Leider verbreitet die zeitgeistige Riege der gerühmten Intelligenzia dazu kaum eingängige Denkschablonen, da sie sich ja selber ständig im Gehetze der Angst befindet und gegen furchtbar gefährliche Monster kämpft. Mal gegen Klimawandel, dann gegen Nazis, dazwischen kommt ein ganz wichtiger Skandal, eine Schicksalswahl, daneben und dazwischen wieder Klimawandel und Nazis. Falls doch einmal Luft zum Nachdenken bleibt, beschäftigt man sich gern mit Dingen, die garantiert nie das Leben eines Menschen beeinflussen werden – künstliches Leben, ferne Galaxien oder theoretische Teilchen.
Falls Sie aber die eingangs gestellten Fragen auch interessieren, liebe Leser, dann laden wir Sie in diesem Heft zu einer Zeitreise ein. Eine Zeitreise ist nicht schwer, denn diese führt am Rad der Geschichte entlang. Wir müssen nur am Rad drehen, einem Rad das, ähnlich wie beim Glücksrad, am Ende seiner Reise bei einer Zahl bzw. einer Epoche stehen bleibt. Wir werden hier mal dieses Rad antauchen und beobachten. Wo würde es für Sie einrasten?
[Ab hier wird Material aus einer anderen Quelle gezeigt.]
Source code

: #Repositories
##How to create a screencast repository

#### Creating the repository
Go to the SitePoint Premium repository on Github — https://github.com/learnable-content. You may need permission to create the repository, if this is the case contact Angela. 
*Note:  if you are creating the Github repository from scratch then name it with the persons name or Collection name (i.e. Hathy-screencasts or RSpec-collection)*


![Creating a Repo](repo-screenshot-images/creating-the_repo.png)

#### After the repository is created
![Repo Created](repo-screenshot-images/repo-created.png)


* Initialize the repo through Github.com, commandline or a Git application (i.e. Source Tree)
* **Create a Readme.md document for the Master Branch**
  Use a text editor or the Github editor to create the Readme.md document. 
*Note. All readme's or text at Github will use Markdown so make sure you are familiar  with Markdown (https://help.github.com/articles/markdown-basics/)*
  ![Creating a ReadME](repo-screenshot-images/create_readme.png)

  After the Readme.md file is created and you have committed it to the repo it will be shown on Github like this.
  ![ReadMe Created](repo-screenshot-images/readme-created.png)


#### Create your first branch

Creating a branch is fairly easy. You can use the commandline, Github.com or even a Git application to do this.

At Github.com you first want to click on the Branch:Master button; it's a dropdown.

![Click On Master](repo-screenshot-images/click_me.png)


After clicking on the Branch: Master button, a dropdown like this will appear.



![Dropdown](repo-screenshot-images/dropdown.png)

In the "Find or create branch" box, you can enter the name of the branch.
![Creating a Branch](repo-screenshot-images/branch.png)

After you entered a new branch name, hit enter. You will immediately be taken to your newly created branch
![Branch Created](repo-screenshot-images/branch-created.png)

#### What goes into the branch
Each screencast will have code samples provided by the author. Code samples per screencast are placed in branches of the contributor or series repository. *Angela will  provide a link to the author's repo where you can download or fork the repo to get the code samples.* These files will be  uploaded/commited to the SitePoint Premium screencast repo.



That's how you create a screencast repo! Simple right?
Angesichts des traurigen Kasperltheaters, dem man gezwungen ist beizuwohnen sobald man die soziale Isolation verlassen muß, erscheint uns im XING-Team ein Vergleich mit dem, was Menschen vor Hundert Jahren durchlebten, peinlich. Mit „How dare you!?!“ hat Greta noch vor kurzer Zeit alle Welt angeprangert, weil wir ihre Zukunft gefährden. Kurze Zeit später steht unsere auf dem Spiel, das hat viel weniger als die angeblichen zehn Jahre Klimaerwärmung gebraucht. Wenn wir vor diesem Hintergrundlärm heute Rilke oder Zweig lesen, wie sie 1912 oder 1942 erlebt haben, scheint es, als ob alle Brücken in diese Welt zerschlagen worden wären.
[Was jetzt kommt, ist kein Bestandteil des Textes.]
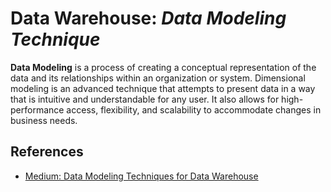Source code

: # Data Warehouse: _Data Modeling Technique_

**Data Modeling** is a process of creating a conceptual representation of the data
and its relationships within an organization or system. Dimensional modeling is
an advanced technique that attempts to present data in a way that is intuitive
and understandable for any user. It also allows for high-performance access,
flexibility, and scalability to accommodate changes in business needs.

## References

* [Medium: Data Modeling Techniques for Data Warehouse](https://medium.com/@mariusz_kujawski/data-modeling-techniques-for-data-warehouse-3edcb541e34e)
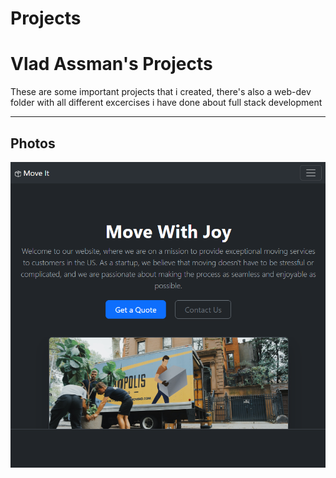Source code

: # Projects
 <h1>Vlad Assman's Projects</h1>
 <p>These are some important projects that i created, there's also a web-dev folder with all different excercises i have done about full stack development</p>
 <hr>
 <h2>Photos</h2>
 <img src="/Photos/Img1Preview.png">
Noch grotesker erscheint die Gegenwart, wenn wir autographische Texte von vor zwei- oder dreihundert Jahren lesen. Was haben wir mit Wolfgang Amadeus Mozart noch gemein? Können wir noch irgend etwas nachempfinden, für das Andreas Hofer sein Leben eingesetzt hat? Wirkt die Chronika des Johannes, geboren anno Domini 1358, nicht fremd wie ein rätselhaftes Märchen? Fast denkt man dabei an Adalbert Stifters altes Wien, das zwar irgendwie zur eigenen Geschichte gehört, zu dem inzwischen aber keine Beziehung mehr besteht.
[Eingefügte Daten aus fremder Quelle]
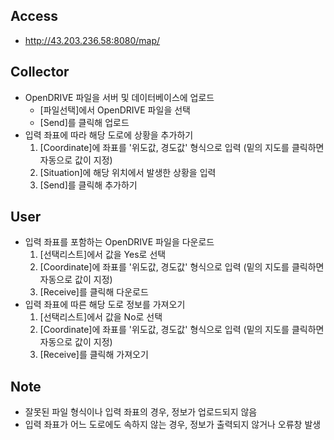 ## Access 
- http://43.203.236.58:8080/map/

## Collector 
- OpenDRIVE 파일을 서버 및 데이터베이스에 업로드
    - [파일선택]에서 OpenDRIVE 파일을 선택
    - [Send]를 클릭해 업로드
- 입력 좌표에 따라 해당 도로에 상황을 추가하기
    1. [Coordinate]에 좌표를 '위도값, 경도값' 형식으로 입력 (밑의 지도를 클릭하면 자동으로 값이 지정)
    2. [Situation]에 해당 위치에서 발생한 상황을 입력
    3. [Send]를 클릭해 추가하기

## User
- 입력 좌표를 포함하는 OpenDRIVE 파일을 다운로드    
    1. [선택리스트]에서 값을 Yes로 선택
    2. [Coordinate]에 좌표를 '위도값, 경도값' 형식으로 입력 (밑의 지도를 클릭하면 자동으로 값이 지정)
    3. [Receive]를 클릭해 다운로드
- 입력 좌표에 따른 해당 도로 정보를 가져오기
    1. [선택리스트]에서 값을 No로 선택
    2. [Coordinate]에 좌표를 '위도값, 경도값' 형식으로 입력 (밑의 지도를 클릭하면 자동으로 값이 지정)
    3. [Receive]를 클릭해 가져오기

## Note
- 잘못된 파일 형식이나 입력 좌표의 경우, 정보가 업로드되지 않음
- 입력 좌표가 어느 도로에도 속하지 않는 경우, 정보가 출력되지 않거나 오류창 발생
Wie überraschend aktuell wirkt dagegen Aurelius Augustinus Schilderung über Roms Heimsuchungen? Wer kann bei Hermias Verspottung der Philosophen die aktuellen Welterklärer und Theorieakrobaten ausblenden? Ist es möglich, bei Cyprians Worten nicht an einen Staat zu denken, dessen Wohl und Wehe auf dem Meinungsmarkt entschieden wird? Wer sehnt sich, angesichts der neurotischen Weltbühne nicht nach Ephraims wahren Seelenfrieden?
Erleben wir also, mit all der aufgeklärten Moderne, dem materialistischen Weltbild, der angeblich rationalen Wissenschaft und Technik, ein neues altes Rom?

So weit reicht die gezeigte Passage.